In the early part of the fourth century, Lactantius, who is said to have been converted about the year 290, and to have been put to death about 326, writes: “As every sect of heretics thinks its followers are above all other Christians, and its own the Catholic Church, it is to be known that is the true Catholic Church wherein is confession and penitence which wholesomely heals the wounds and sins to which the weakness of the flesh is subject."[43]
In the first half of the fourth century, Eusebius, the well-known ecclesiastical historian and Bishop of Caesarea, in Palestine, who was born about 270, flourished during the reigns of Constantine and Constantius, and died in 340, leaves on record that the Emperor Philip, who wished to join in the prayers of the Church, was not permitted to do so “until he made his exomologesis (confession), and classed himself with those who were separated on account of their sins."[44]
In the same century, St.
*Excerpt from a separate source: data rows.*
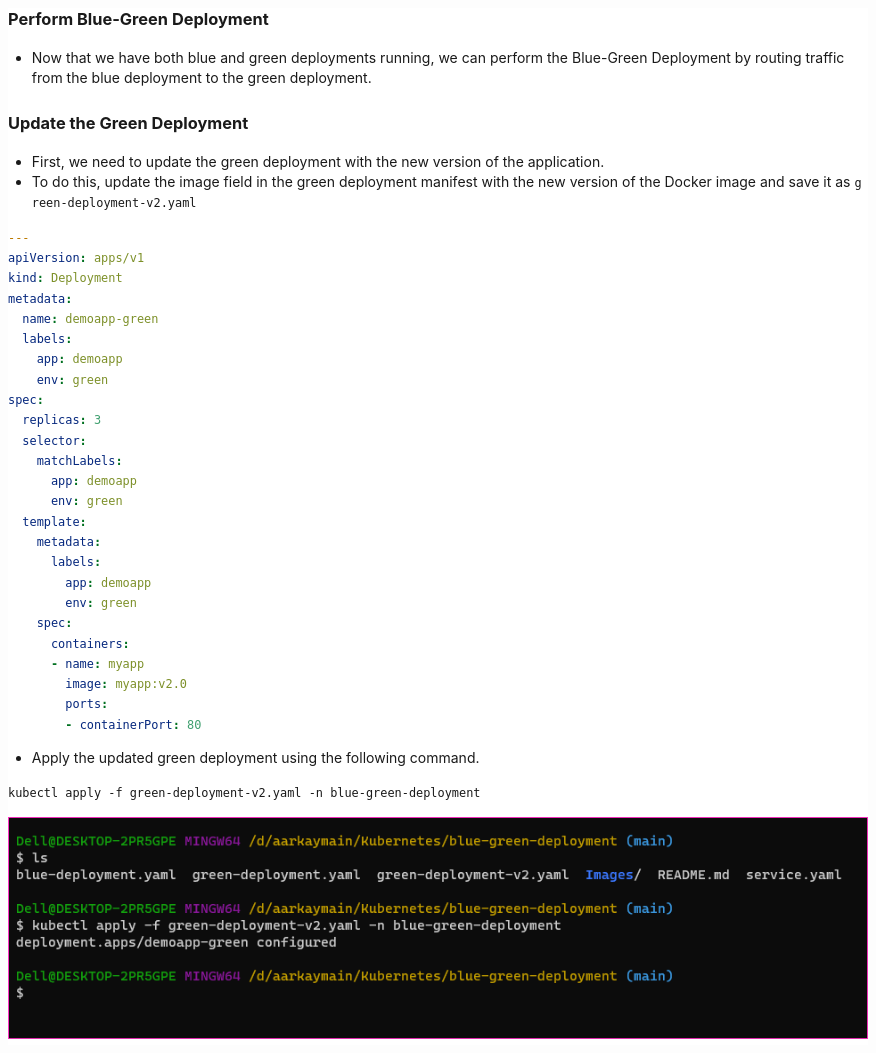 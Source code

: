 ### Perform Blue-Green Deployment
* Now that we have both blue and green deployments running, we can perform the Blue-Green Deployment by routing traffic from the blue deployment to the green deployment.

### Update the Green Deployment
* First, we need to update the green deployment with the new version of the application.
* To do this, update the image field in the green deployment manifest with the new version of the Docker image and save it as `green-deployment-v2.yaml`

```yaml
---
apiVersion: apps/v1
kind: Deployment
metadata:
  name: demoapp-green
  labels:
    app: demoapp
    env: green
spec:
  replicas: 3
  selector:
    matchLabels:
      app: demoapp
      env: green
  template:
    metadata:
      labels:
        app: demoapp
        env: green
    spec:
      containers:
      - name: myapp
        image: myapp:v2.0
        ports:
        - containerPort: 80
```

* Apply the updated green deployment using the following command.
```
kubectl apply -f green-deployment-v2.yaml -n blue-green-deployment
```
![Preview](Images/kubernetes8.png)
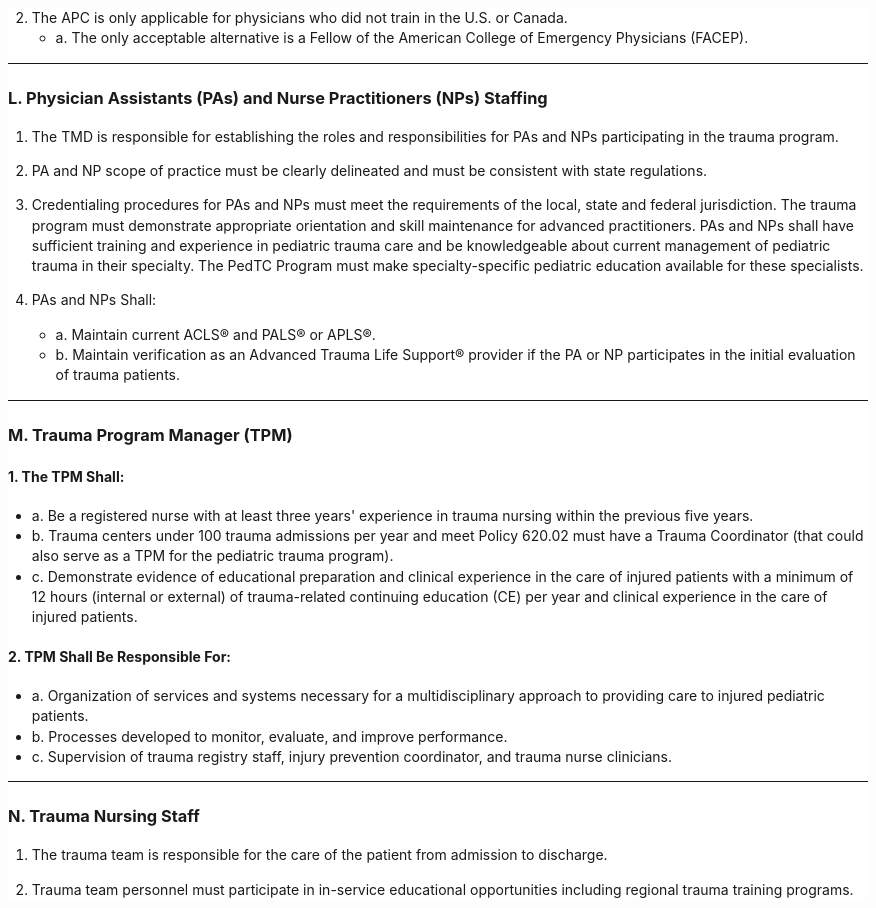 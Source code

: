 2. The APC is only applicable for physicians who did not train in the U.S. or Canada.
   - a. The only acceptable alternative is a Fellow of the American College of Emergency Physicians (FACEP).

---

### L. Physician Assistants (PAs) and Nurse Practitioners (NPs) Staffing

1. The TMD is responsible for establishing the roles and responsibilities for PAs and NPs participating in the trauma program.

2. PA and NP scope of practice must be clearly delineated and must be consistent with state regulations.

3. Credentialing procedures for PAs and NPs must meet the requirements of the local, state and federal jurisdiction. The trauma program must demonstrate appropriate orientation and skill maintenance for advanced practitioners. PAs and NPs shall have sufficient training and experience in pediatric trauma care and be knowledgeable about current management of pediatric trauma in their specialty. The PedTC Program must make specialty-specific pediatric education available for these specialists.

4. PAs and NPs Shall:
   - a. Maintain current ACLS® and PALS® or APLS®.
   - b. Maintain verification as an Advanced Trauma Life Support® provider if the PA or NP participates in the initial evaluation of trauma patients.

---

### M. Trauma Program Manager (TPM)

#### 1. The TPM Shall:
- a. Be a registered nurse with at least three years' experience in trauma nursing within the previous five years.
- b. Trauma centers under 100 trauma admissions per year and meet Policy 620.02 must have a Trauma Coordinator (that could also serve as a TPM for the pediatric trauma program).
- c. Demonstrate evidence of educational preparation and clinical experience in the care of injured patients with a minimum of 12 hours (internal or external) of trauma-related continuing education (CE) per year and clinical experience in the care of injured patients.

#### 2. TPM Shall Be Responsible For:
- a. Organization of services and systems necessary for a multidisciplinary approach to providing care to injured pediatric patients.
- b. Processes developed to monitor, evaluate, and improve performance.
- c. Supervision of trauma registry staff, injury prevention coordinator, and trauma nurse clinicians.

---

### N. Trauma Nursing Staff

1. The trauma team is responsible for the care of the patient from admission to discharge.

2. Trauma team personnel must participate in in-service educational opportunities including regional trauma training programs.
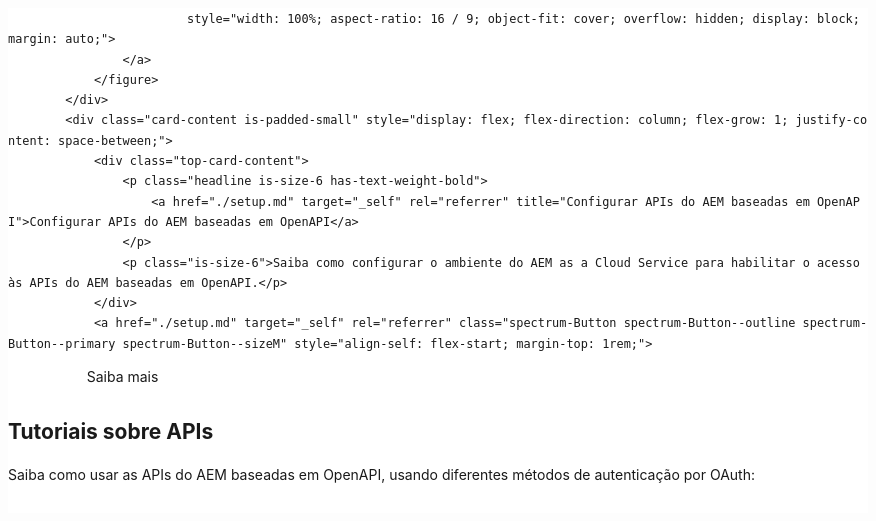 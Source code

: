                              style="width: 100%; aspect-ratio: 16 / 9; object-fit: cover; overflow: hidden; display: block; margin: auto;">
                    </a>
                </figure>
            </div>
            <div class="card-content is-padded-small" style="display: flex; flex-direction: column; flex-grow: 1; justify-content: space-between;">
                <div class="top-card-content">
                    <p class="headline is-size-6 has-text-weight-bold">
                        <a href="./setup.md" target="_self" rel="referrer" title="Configurar APIs do AEM baseadas em OpenAPI">Configurar APIs do AEM baseadas em OpenAPI</a>
                    </p>
                    <p class="is-size-6">Saiba como configurar o ambiente do AEM as a Cloud Service para habilitar o acesso às APIs do AEM baseadas em OpenAPI.</p>
                </div>
                <a href="./setup.md" target="_self" rel="referrer" class="spectrum-Button spectrum-Button--outline spectrum-Button--primary spectrum-Button--sizeM" style="align-self: flex-start; margin-top: 1rem;">
                    <span class="spectrum-Button-label has-no-wrap has-text-weight-bold">Saiba mais</span>
                </a>
            </div>
        </div>
    </div>
</div>



## Tutoriais sobre APIs

Saiba como usar as APIs do AEM baseadas em OpenAPI, usando diferentes métodos de autenticação por OAuth:



<div class="columns">
    <div class="column is-half-tablet is-half-desktop is-one-third-widescreen" aria-label="Invoke API using Server-to-Server authentication">
        <div class="card" style="height: 100%; display: flex; flex-direction: column; height: 100%;">
            <div class="card-image">
                <figure class="image x-is-16by9">
                    <a href="./use-cases/invoke-api-using-oauth-s2s.md" title="Invocar API com autenticação de servidor para servidor" target="_self" rel="referrer"> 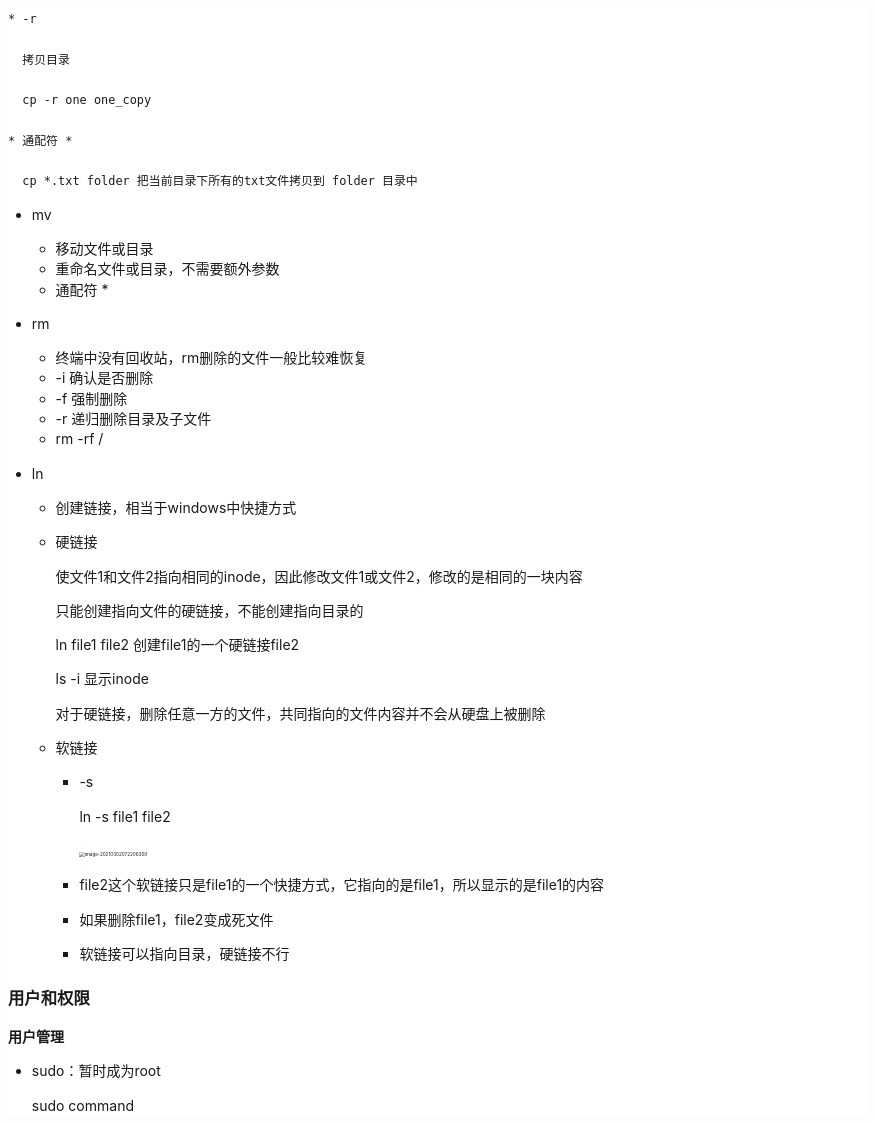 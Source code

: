     * -r

      拷贝目录

      cp -r one one_copy

    * 通配符 *

      cp *.txt folder 把当前目录下所有的txt文件拷贝到 folder 目录中

  * mv

    * 移动文件或目录
    * 重命名文件或目录，不需要额外参数
    * 通配符 *

  * rm 

    * 终端中没有回收站，rm删除的文件一般比较难恢复
    * -i 确认是否删除
    * -f  强制删除
    * -r 递归删除目录及子文件
    * rm -rf  /

  * ln

    * 创建链接，相当于windows中快捷方式

    * 硬链接

      使文件1和文件2指向相同的inode，因此修改文件1或文件2，修改的是相同的一块内容

      只能创建指向文件的硬链接，不能创建指向目录的

      ln file1 file2  创建file1的一个硬链接file2

      ls -i  显示inode

      对于硬链接，删除任意一方的文件，共同指向的文件内容并不会从硬盘上被删除

    * 软链接

      * -s 

        ln -s file1 file2

        <img src="linux.assets/image-20210302072206309.png" alt="image-20210302072206309" style="zoom:33%;" />

      * file2这个软链接只是file1的一个快捷方式，它指向的是file1，所以显示的是file1的内容

      * 如果删除file1，file2变成死文件

      * 软链接可以指向目录，硬链接不行


### 用户和权限

**用户管理**

* sudo：暂时成为root

  sudo command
Hiliary, Bishop of Poietiers, in Gaul, who died in 368, writes: “There is the most powerful and most useful medicine for the diseases of deadly vices in their confession. * * * Confession of sin is this, that what has been done by thee thou confess to be a sin, through thy conviction that it is sin."[45]
In the fourth century, St. Athanasius, Patriarch of Alexandria, born about the year 296, who lived till 373, and whose name is identified with the General Council of Nice, is equally explicit. “As man,” says he, “is illuminated with the grace of the Holy Spirit by the priest that baptizes, so also he who confesses in penitence receives through the priest, by the grace of Christ, the remission of sin.”